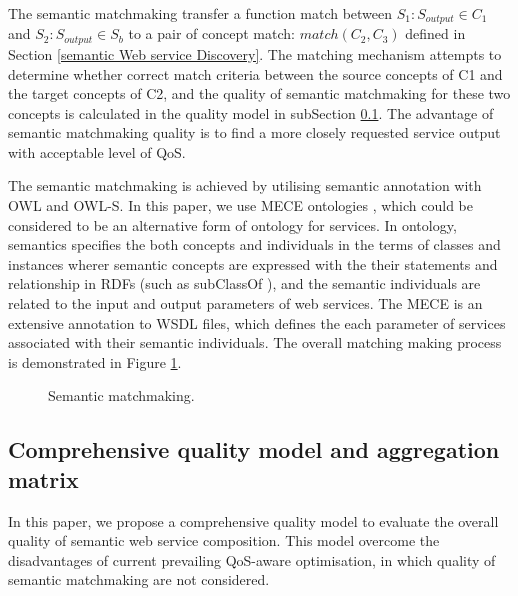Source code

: \documentclass{llncs}
\begin{document}
The semantic matchmaking transfer a function match between $S_{1}: S_{output} \in C_{1}$ and $S_{2}:S_{output} \in S_{b}$ to a pair of concept match: $match(C_{2}, C_{3})$ defined in Section \ref{semantic Web service Discovery}. The matching mechanism attempts to determine whether correct match criteria between the source concepts of C1 and the target concepts of C2, and the quality of semantic matchmaking for these two concepts is calculated in the quality model in subSection \ref{qualityModel}. The advantage of semantic matchmaking quality is to find a more closely requested service output with acceptable level of QoS.

The semantic matchmaking is achieved by utilising semantic annotation with OWL and OWL-S. In this paper, we use MECE ontologies \cite{bleul2008self}, which could be considered to be an alternative form of ontology for services. In ontology, semantics specifies the both concepts and individuals in the terms of classes and instances wherer semantic concepts are expressed with the their statements and relationship in RDFs (such as subClassOf ), and the semantic individuals are related to the input and output parameters of web services. The MECE is an extensive annotation to WSDL files, which defines the each parameter of services associated with their semantic individuals. The overall matching making process is demonstrated in Figure \ref{matchmaking}.

\begin{figure}[h]
\centerline{
}
 \caption{Semantic matchmaking.}
 \label{matchmaking}
\end{figure}

\subsection{Comprehensive quality model and aggregation matrix}\label{qualityModel}
In this paper, we propose a comprehensive quality model to evaluate the overall quality of semantic web service composition. This model overcome the disadvantages of current prevailing QoS-aware optimisation, in which quality of semantic matchmaking are not considered.
\end{document}
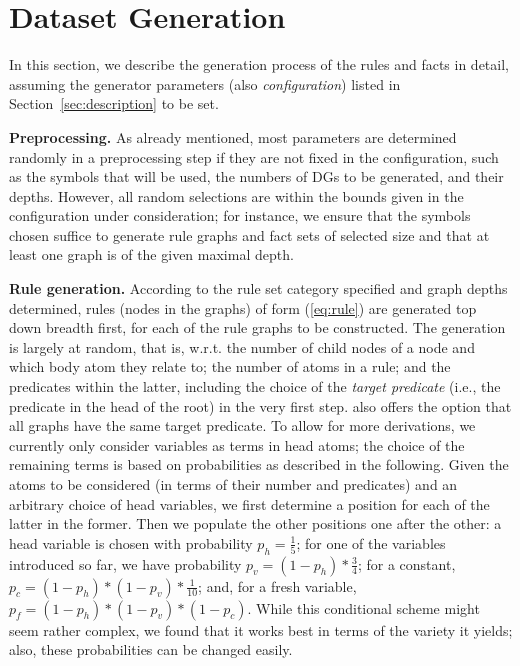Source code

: \documentclass[letterpaper]{article} \usepackage{aaai20}  \usepackage{times}  \usepackage{helvet} \usepackage{courier}  \usepackage[hyphens]{url}  \usepackage{graphicx} \urlstyle{rm} \def\UrlFont{\rm}  \usepackage{graphicx}  \frenchspacing  \setlength{\pdfpagewidth}{8.5in}  \setlength{\pdfpageheight}{11in}  \usepackage{amsthm}
\theoremstyle{definition}
\newcommand{\tool}{\text{RuDaS}\xspace}
\begin{document}
\section{Dataset Generation}\label{sec:generation}

In this section, we describe the generation process of the rules and facts in detail, assuming the generator parameters (also \emph{configuration}) listed in Section~\ref{sec:description} to be set.



\textbf{Preprocessing.}
As already mentioned, most parameters are determined randomly in a preprocessing step if they are not fixed in the configuration, such as the symbols that will be used, the numbers of DGs to be generated, and their depths.
However, all random selections are within the bounds given in the configuration under consideration; for instance,
we ensure that the symbols chosen suffice to generate rule graphs and fact sets of selected size and that at least one graph is of the given maximal depth.

\textbf{Rule generation.}
According to the rule set category specified and graph depths determined, rules (nodes in the graphs) of form (\ref{eq:rule}) are generated top down breadth first, for each of the rule graphs to be constructed. 
The generation is largely at random, that is, w.r.t.
the number of child nodes of a node and which body atom they relate to; 
the number of atoms in a rule; and the predicates within the latter, including the choice of the \emph{target predicate} (i.e., the predicate in the head of the root) in the very first step. \tool also offers the option that all graphs have the same target predicate.
To allow for more derivations, we currently only consider variables as terms in head atoms; the choice of the remaining terms is based on probabilities as described in the following. 
Given the atoms to be considered (in terms of their number and predicates) and an arbitrary choice of head variables, we first determine a position for each of the latter in the former. Then we populate the other positions one after the other: a head variable is chosen with probability $p_h=\frac{1}{5}$; for one of the variables introduced so far, we have probability $p_v=(1-p_h) * \frac{3}{4}$; for a constant, $p_c=(1-p_h) * (1-p_v) * \frac{1}{10}$; and, for a fresh variable, $p_f=(1-p_h) * (1-p_v) * (1-p_c)$. While this conditional scheme might seem rather complex, we found that it works best in terms of the variety it yields; also, these probabilities can be changed easily.
\end{document}

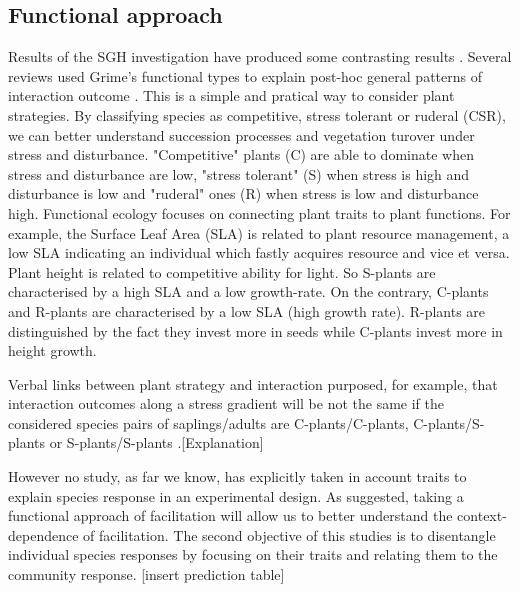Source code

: \documentclass[12pt]{article} %
\begin{document}
\subsection{Functional approach}
Results of the SGH investigation have produced some contrasting results \citep{Maestre2009}. Several reviews used Grime's functional types to explain post-hoc general patterns of interaction outcome \citep{Maestre2009,Butterfield2013}. %
This is a simple and pratical way to consider plant strategies. By classifying species as competitive, stress tolerant or ruderal (CSR), we can better understand succession processes \citep{Raevel2012} and vegetation turover under stress and disturbance. "Competitive" plants (C) are able to dominate when stress and disturbance are low, "stress tolerant" (S) when stress is high and disturbance is low and "ruderal" ones (R) when stress is low and disturbance high.%
 Functional ecology focuses on connecting plant traits to plant functions. For example, the Surface Leaf Area (SLA) is related to plant resource management, a low SLA indicating an individual which fastly acquires resource and vice et versa. Plant height is related to competitive ability for light. So S-plants are characterised by a high SLA and a low growth-rate. On the contrary, C-plants and R-plants are characterised by a low SLA (high growth rate). R-plants are distinguished by the fact they invest more in seeds while C-plants invest more in height growth.

Verbal links between plant strategy and interaction purposed, for example, that interaction outcomes along a stress gradient will be not the same if the considered species pairs of saplings/adults are C-plants/C-plants, C-plants/S-plants or S-plants/S-plants \citep{Maestre2009}.[Explanation]

However no study, as far we know, has explicitly taken in account traits to explain species response in an experimental design. As \citet{Butterfield2013} suggested, taking a functional approach of facilitation will allow us to better understand the context-dependence of facilitation. The second objective of this studies is to disentangle individual species responses by focusing on their traits and relating them to the community response. 
[insert prediction table]
\end{document}
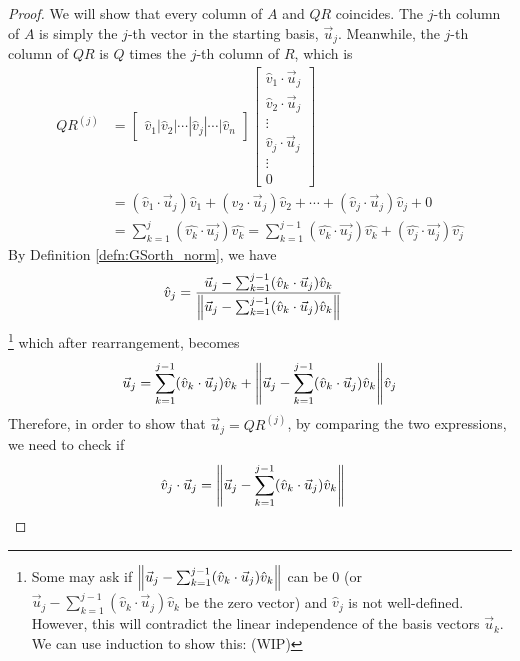 \begin{proof}
We will show that every column of $A$ and $QR$ coincides. The $j$-th column of $A$ is simply the $j$-th vector in the starting basis, $\vec{u}_j$. Meanwhile, the $j$-th column of $QR$ is $Q$ times the $j$-th column of $R$, which is
\begin{align*}
QR^{(j)} &=
\begin{bmatrix}
\hat{v}_1|\hat{v}_2|\cdots|\hat{v}_j|\cdots|\hat{v}_n   
\end{bmatrix}
\begin{bmatrix}
\hat{v}_1 \cdot \vec{u}_j \\   
\hat{v}_2 \cdot \vec{u}_j \\   
\vdots \\
\hat{v}_j \cdot \vec{u}_j \\
\vdots \\
0
\end{bmatrix} \\
&= (\hat{v}_1 \cdot \vec{u}_j) \hat{v}_1 + (\hat{v}_2 \cdot \vec{u}_j) \hat{v}_2 + \cdots + (\hat{v}_j \cdot \vec{u}_j) \hat{v}_j + 0 \\
&= \sum_{k=1}^{j}(\hat{v_k} \cdot \vec{u_j})\hat{v_k} = \sum_{k=1}^{j-1}(\hat{v_k} \cdot \vec{u_j})\hat{v_k} + (\hat{v_j} \cdot \vec{u_j})\hat{v_j}
\end{align*}
By Definition \ref{defn:GSorth_norm}, we have
\begin{align*}
\hat{v}_j &= \frac{\vec{u}_j - \sum_{k=1}^{j-1}(\hat{v}_k \cdot \vec{u}_j)\hat{v}_k}{\norm{\vec{u}_j - \sum_{k=1}^{j-1}(\hat{v}_k \cdot \vec{u}_j)\hat{v}_k}}
\end{align*}
\footnote{\label{foot:GSnonzero} Some may ask if $\norm{\vec{u}_j - \sum_{k=1}^{j-1}(\hat{v}_k \cdot \vec{u}_j)\hat{v}_k}$ can be $0$ (or $\vec{u}_j - \sum_{k=1}^{j-1}(\hat{v}_k \cdot \vec{u}_j)\hat{v}_k$ be the zero vector) and $\hat{v}_j$ is not well-defined. However, this will contradict the linear independence of the basis vectors $\vec{u}_k$. We can use induction to show this: (WIP)} which after rearrangement, becomes
\begin{align*}
\vec{u}_j = \sum_{k=1}^{j-1}(\hat{v}_k \cdot \vec{u}_j)\hat{v}_k + {\norm{\vec{u}_j - \sum_{k=1}^{j-1}(\hat{v}_k \cdot \vec{u}_j)\hat{v}_k}}\hat{v}_j
\end{align*}
Therefore, in order to show that $\vec{u}_j = QR^{(j)}$, by comparing the two expressions, we need to check if
\begin{align*}
\hat{v}_j \cdot \vec{u}_j &= {\norm{\vec{u}_j - \sum_{k=1}^{j-1}(\hat{v}_k \cdot \vec{u}_j)\hat{v}_k}} 

\end{align*}
\end{proof}
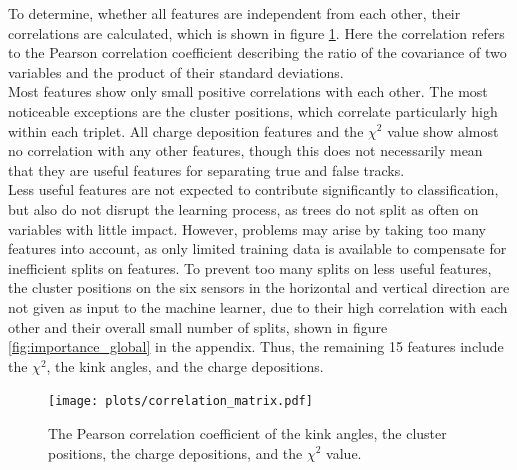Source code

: To determine, whether all features are independent from each other, their correlations are calculated, which is shown in figure \ref{fig:corr}. Here the correlation
refers to the Pearson correlation coefficient \cite{pearson} describing the ratio of the covariance of two variables and the product of their standard deviations. \\
Most features show only small positive correlations with each other. The most noticeable exceptions are the cluster positions, which correlate particularly high within each
triplet. All charge deposition features and the $\chi^2$ value show almost no correlation with any other features, though this does not necessarily mean that they are
useful features for separating true and false tracks. \\
Less useful features
are not expected to contribute significantly to classification, but also do not disrupt the learning process, as trees do not split as often on variables with little impact.
However, problems may arise by taking too many features into account, as only limited training data is available to compensate for inefficient splits on features.
To prevent too many splits on less useful features,
the cluster positions on the six sensors in the horizontal and vertical direction are not given as input to the machine learner,
due to their high correlation with each other and their overall small number of splits, shown in figure \ref{fig:importance_global} in the appendix.
Thus, the remaining 15 features include the $\chi^2$, the kink angles, and the charge depositions.
\begin{figure}
  \hspace{-2.5cm}
  \texttt{[image: plots/correlation\_matrix.pdf]}
  \vspace{-1.8cm}
  \caption{The Pearson correlation coefficient of the kink angles, the cluster positions, the charge depositions, and the $\chi^2$ value.}
  \label{fig:corr}
\end{figure}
—————
# [REQUIRED ACTION]
Using the data above, transcribe the lines that run from the line with "The semantic matchmaking is" to the line with "quality model and", both ends kept, and output nothing else.

# [OUTPUT OF THE EXERCISE]
The semantic matchmaking is achieved by utilising semantic annotation with OWL and OWL-S. In this paper, we use MECE ontologies \cite{bleul2008self}, which could be considered to be an alternative form of ontology for services. In ontology, semantics specifies the both concepts and individuals in the terms of classes and instances wherer semantic concepts are expressed with the their statements and relationship in RDFs (such as subClassOf ), and the semantic individuals are related to the input and output parameters of web services. The MECE is an extensive annotation to WSDL files, which defines the each parameter of services associated with their semantic individuals. The overall matching making process is demonstrated in Figure \ref{matchmaking}.

\begin{figure}[h]
\centerline{
}
 \caption{Semantic matchmaking.}
 \label{matchmaking}
\end{figure}

\subsection{Comprehensive quality model and aggregation matrix}\label{qualityModel}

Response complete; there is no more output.